The Masterharper of Pern tells Robinton’s life story from his birth; his distant, disapproving father; his music training; his falling in love with beautiful green-eyed Kasia; their marriage; a disastrous boat trip after which Kasia catches a chill of which she subsequently dies. Robinton is made sad by this, although he’s soon engaging in no-strings-attached shagging with slinky Silvana. Then, in an odd move, he has a brain-damaged son with Silvana. Then things heat up, fight-wise, as we near the end. Most of the fixtures and fittings are castles, potions, bejewelled daggers, swords, bows, arrows and the like; although McCaffrey also says things like “the main Hall had excellent acoustics” (p 353), which isn’t the sort of line you tend to find in Chaucer; and her characters wear “heavy woollen socks” (p 276), items of clothing which aren’t anachronistic yet somehow sound as if they should be. Plus her people are forever drinking cups of tea coffee, here called “klah”. Sometimes on its own. Sometimes with Canderel (“”You are related to MasterSinger Merelan?” Silvina asked as she poured klah and passed around the sweetener”, p 335)
The novel itself is 400-pages of meh, lifted a little from time to time by a few less-feeble-than-the-rest set-pieces (Robinton and Kasia in the boat on the storm isn’t bad; and some of the fighting near the end is readable). Mostly the problem is one of style. From time to time, McCaffrey remembers that she’s writing a cod-medieval dragon-packed planetary adventure and wrenches her style into inelegances of the “many of the capping slabs were athwart the expanse” (p 294) or “he asked for conveyance a-dragonback” (p 336) kind. But the bulk of the novel is written in a could-not-be-blander grey contemporary prose, stitched together almost entirely out of cliché. Cliché is everything in this novel: the characters, the settings, the events, nothing is here to make you see things freshly or to startle you out of your comfortable familiarity. Hardly a page goes by when the author does not fall back, consciously or otherwise, on an inert, clogging, conventionalised phrase. This character finds himself “between a rock and a hard place” (p 51); that other has “a vice-like grip” (p 91).

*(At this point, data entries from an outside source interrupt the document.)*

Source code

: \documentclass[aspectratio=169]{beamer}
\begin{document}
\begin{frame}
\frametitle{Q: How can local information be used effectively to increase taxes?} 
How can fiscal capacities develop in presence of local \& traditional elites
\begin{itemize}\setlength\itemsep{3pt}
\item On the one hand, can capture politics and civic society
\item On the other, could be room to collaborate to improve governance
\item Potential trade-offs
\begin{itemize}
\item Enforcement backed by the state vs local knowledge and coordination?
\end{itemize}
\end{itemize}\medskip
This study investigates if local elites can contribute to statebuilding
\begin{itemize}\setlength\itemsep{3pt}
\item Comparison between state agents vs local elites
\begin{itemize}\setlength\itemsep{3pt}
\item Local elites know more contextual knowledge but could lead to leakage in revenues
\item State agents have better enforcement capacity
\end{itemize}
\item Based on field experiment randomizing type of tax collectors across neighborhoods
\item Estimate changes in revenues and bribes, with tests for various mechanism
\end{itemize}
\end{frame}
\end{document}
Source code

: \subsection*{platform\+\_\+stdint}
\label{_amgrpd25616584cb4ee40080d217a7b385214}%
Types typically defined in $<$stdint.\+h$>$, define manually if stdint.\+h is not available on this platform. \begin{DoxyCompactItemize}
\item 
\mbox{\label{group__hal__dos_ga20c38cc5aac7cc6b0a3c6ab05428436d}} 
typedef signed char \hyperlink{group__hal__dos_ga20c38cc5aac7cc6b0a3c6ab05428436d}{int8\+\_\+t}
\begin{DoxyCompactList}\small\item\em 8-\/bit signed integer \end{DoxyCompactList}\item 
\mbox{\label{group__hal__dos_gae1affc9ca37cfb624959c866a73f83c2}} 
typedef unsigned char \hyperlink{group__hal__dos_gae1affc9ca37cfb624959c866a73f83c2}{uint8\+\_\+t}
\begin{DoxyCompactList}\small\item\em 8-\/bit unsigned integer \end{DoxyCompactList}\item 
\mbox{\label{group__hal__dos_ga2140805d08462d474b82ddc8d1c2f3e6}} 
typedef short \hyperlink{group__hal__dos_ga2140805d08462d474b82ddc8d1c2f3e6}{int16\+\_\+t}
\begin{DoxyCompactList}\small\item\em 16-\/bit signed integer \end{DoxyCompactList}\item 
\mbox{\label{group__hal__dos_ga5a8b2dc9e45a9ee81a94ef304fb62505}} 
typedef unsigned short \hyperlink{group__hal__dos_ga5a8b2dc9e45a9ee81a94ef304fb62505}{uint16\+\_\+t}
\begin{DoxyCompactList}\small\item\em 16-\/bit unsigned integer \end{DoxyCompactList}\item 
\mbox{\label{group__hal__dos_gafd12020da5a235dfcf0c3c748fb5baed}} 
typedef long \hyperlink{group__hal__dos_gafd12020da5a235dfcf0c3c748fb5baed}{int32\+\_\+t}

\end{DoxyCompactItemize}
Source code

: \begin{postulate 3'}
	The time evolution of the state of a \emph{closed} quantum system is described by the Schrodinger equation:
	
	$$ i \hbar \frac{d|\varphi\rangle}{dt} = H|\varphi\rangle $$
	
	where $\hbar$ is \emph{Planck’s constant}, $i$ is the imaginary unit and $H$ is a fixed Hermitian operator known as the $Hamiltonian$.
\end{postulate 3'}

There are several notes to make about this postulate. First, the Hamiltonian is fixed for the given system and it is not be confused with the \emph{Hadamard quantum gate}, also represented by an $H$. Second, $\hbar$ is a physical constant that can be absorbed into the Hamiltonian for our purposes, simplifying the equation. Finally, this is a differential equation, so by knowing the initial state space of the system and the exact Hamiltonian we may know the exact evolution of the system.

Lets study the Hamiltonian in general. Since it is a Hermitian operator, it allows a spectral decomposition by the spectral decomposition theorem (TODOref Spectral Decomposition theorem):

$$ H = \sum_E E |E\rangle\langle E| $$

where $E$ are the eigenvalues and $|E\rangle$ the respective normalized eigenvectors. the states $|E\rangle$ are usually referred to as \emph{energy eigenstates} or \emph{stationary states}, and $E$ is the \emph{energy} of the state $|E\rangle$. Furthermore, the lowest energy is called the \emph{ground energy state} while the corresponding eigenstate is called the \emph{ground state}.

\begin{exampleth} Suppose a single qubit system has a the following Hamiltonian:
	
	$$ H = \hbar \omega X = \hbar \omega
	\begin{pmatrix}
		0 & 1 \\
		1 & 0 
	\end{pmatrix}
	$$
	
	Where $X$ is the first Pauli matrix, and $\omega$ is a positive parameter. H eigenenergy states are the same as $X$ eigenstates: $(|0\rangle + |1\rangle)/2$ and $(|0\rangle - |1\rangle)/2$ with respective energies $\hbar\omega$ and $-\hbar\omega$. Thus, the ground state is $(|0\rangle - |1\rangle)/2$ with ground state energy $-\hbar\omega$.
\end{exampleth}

If there is a silence it must be “a stunned silence” (p 109), or indeed “an awful, stunned silence” (p 345). Characters “rue the day” (p 172), “stifle a laugh” (p 195), promise to “show him the error of his ways” (p 222). Men have “rugged good looks” (p 231) and everybody “cocks their head” at things. Actually, people in this novel are forever cocking their heads (“he cocked his head at Robinton, a sly grin on his rugged, weathered face”, p 236; “cocking her head”, p 256; “Nip cocked his head”, p 357; “Tick cocked his head hopefully”, p 375). Rather than leave, people “steal away” (p 272); storms have exactly the properties you would expect them to have (“in the teeth of the gale … driving rain” p 273); coughs are ‘hacking coughs’  and people “refuse to dignify that question with an answer” (p 287). Martin Amis once declared that the primary business of a writer was to wage war on cliché. Stylistically speaking, McCaffrey evidently preferred, as far as that went, to give peace a chance. A slack, underwhelming novel.